Madhya Pradesh Congress leader Satyadev Katare’s scathing comment plays on my mind, “Jab tak mahila tirchi najar se nahi dekhegi, tab tak purush use nahi chedega (No man will harass a woman till she looks at him in a suggestive manner).”

But this is not the first time an elected servant/sevak of the people has blamed women’s personal choices for something as heinous as sexual assaults. From finger pointing at short skirts, for rapes, to even suggesting chowmein must be banned to curb such ghastly assaults — let us not forget RSS chief Mohan Bhagwat’s words that villages that embody the spirit of “Bharat” rather than “India” don’t produce a culture of rape. Assuaging that Western culture’s poison has seeped into Indian souls, most notably in urban areas.

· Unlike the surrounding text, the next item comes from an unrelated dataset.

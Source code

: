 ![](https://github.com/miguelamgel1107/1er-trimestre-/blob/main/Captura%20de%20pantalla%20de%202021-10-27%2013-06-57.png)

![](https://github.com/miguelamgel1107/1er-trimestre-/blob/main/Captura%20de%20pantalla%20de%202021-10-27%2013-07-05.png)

Babulal Gaur, senior BJP Minister from Madhya Pradesh openly said foreign culture was detrimental for India. “Women in foreign countries wear jeans and T-shirts, dance with other men and even drink liquor, but that is their culture. It’s good for them, but not for India, where only our traditions and culture are okay.”

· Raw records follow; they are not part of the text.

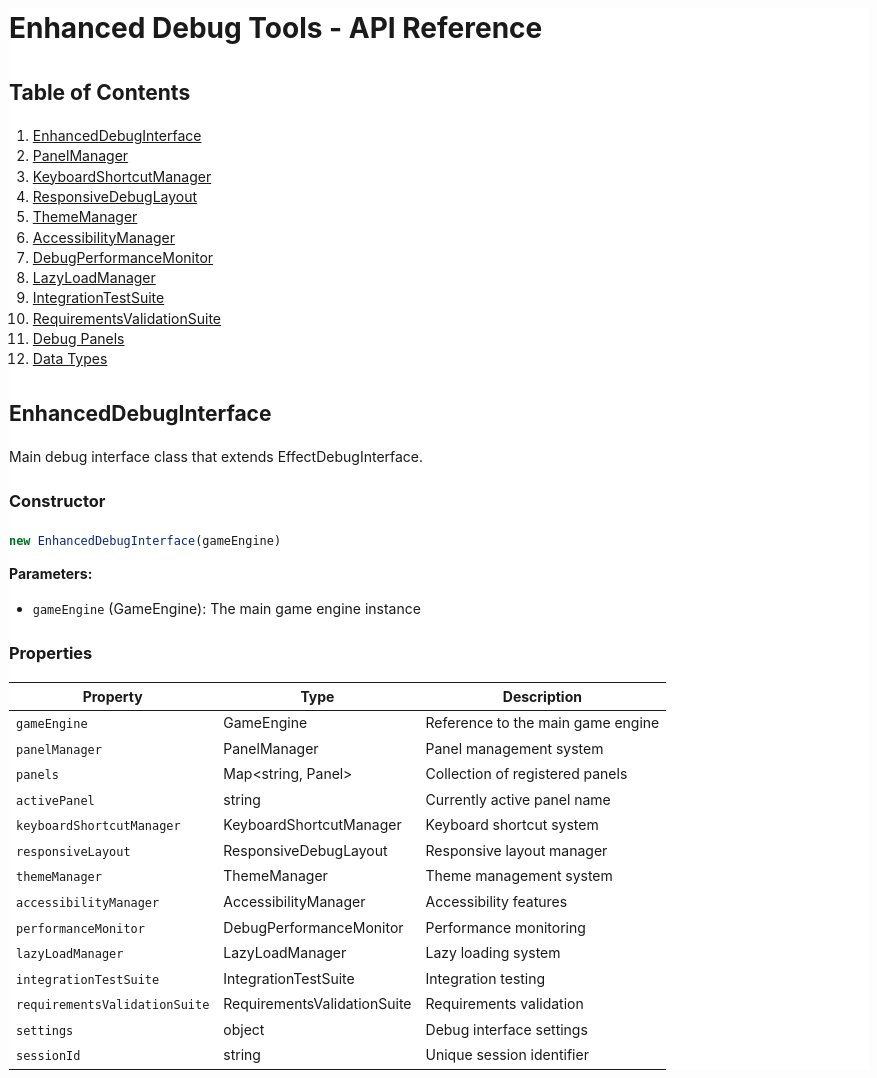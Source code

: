 # Enhanced Debug Tools - API Reference

## Table of Contents

1. [EnhancedDebugInterface](#enhanceddebuginterface)
2. [PanelManager](#panelmanager)
3. [KeyboardShortcutManager](#keyboardshortcutmanager)
4. [ResponsiveDebugLayout](#responsivedebughyout)
5. [ThemeManager](#thememanager)
6. [AccessibilityManager](#accessibilitymanager)
7. [DebugPerformanceMonitor](#debugperformancemonitor)
8. [LazyLoadManager](#lazyloadmanager)
9. [IntegrationTestSuite](#integrationtestsuite)
10. [RequirementsValidationSuite](#requirementsvalidationsuite)
11. [Debug Panels](#debug-panels)
12. [Data Types](#data-types)

## EnhancedDebugInterface

Main debug interface class that extends EffectDebugInterface.

### Constructor

```javascript
new EnhancedDebugInterface(gameEngine)
```

**Parameters:**
- `gameEngine` (GameEngine): The main game engine instance

### Properties

| Property | Type | Description |
|----------|------|-------------|
| `gameEngine` | GameEngine | Reference to the main game engine |
| `panelManager` | PanelManager | Panel management system |
| `panels` | Map<string, Panel> | Collection of registered panels |
| `activePanel` | string | Currently active panel name |
| `keyboardShortcutManager` | KeyboardShortcutManager | Keyboard shortcut system |
| `responsiveLayout` | ResponsiveDebugLayout | Responsive layout manager |
| `themeManager` | ThemeManager | Theme management system |
| `accessibilityManager` | AccessibilityManager | Accessibility features |
| `performanceMonitor` | DebugPerformanceMonitor | Performance monitoring |
| `lazyLoadManager` | LazyLoadManager | Lazy loading system |
| `integrationTestSuite` | IntegrationTestSuite | Integration testing |
| `requirementsValidationSuite` | RequirementsValidationSuite | Requirements validation |
| `settings` | object | Debug interface settings |
| `sessionId` | string | Unique session identifier |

The Anjuman Muslim Panchayat in Salumbur town in Rajasthan had decreed that girls should not use mobile phones outside their own homes or dance at weddings so that “they do not get involved with boys”.

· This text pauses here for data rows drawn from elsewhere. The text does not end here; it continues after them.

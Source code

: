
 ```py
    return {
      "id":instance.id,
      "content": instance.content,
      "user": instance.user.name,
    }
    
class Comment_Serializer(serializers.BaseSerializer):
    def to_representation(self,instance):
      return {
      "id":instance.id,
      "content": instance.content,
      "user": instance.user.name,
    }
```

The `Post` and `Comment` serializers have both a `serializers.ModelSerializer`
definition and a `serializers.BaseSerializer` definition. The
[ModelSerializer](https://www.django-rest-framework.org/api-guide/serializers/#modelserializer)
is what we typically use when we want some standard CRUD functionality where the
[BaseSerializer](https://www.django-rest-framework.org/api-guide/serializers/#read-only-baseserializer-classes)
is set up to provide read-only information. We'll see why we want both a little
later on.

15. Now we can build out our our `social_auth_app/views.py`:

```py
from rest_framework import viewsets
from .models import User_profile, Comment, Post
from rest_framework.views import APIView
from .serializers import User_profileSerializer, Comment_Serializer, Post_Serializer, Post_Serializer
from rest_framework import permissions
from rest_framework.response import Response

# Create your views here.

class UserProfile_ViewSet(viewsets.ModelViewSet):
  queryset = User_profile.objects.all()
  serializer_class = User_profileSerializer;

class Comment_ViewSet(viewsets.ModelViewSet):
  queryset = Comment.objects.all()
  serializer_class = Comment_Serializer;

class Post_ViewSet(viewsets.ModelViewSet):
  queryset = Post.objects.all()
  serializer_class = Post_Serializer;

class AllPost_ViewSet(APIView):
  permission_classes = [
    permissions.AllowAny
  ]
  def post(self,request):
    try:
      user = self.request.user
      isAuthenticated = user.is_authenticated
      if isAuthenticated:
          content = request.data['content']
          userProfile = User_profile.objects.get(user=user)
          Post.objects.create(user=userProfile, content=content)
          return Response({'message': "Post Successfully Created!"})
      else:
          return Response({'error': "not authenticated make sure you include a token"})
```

West Bengal Chief Minister Mamata Banerjee who aspires to turn her decadent citadel into glittering London, had also opined, “Earlier if men and women would hold hands, they would get caught by parents and reprimanded, but now everything is so open. It’s like an open market with open options. Rapes happen because men and women interact freely.”

This deadly cocktail of poisonous venom that places sexual crimes with a woman wanting and having every right as an Indian citizen to dress as she pleases – this narrow, barbaric mindset that literally blames my sex for giving up their pracheen Bharatiya Sabhyata (ancient, Indian culture) and switching sides, almost like a treacherous traitor, if she were to display a preference for Western outfits, is the real rot that lives and breathes in the name of sanskaar (tradition) and shiksha (education) and samaj (society). No is spared from the holy trinity.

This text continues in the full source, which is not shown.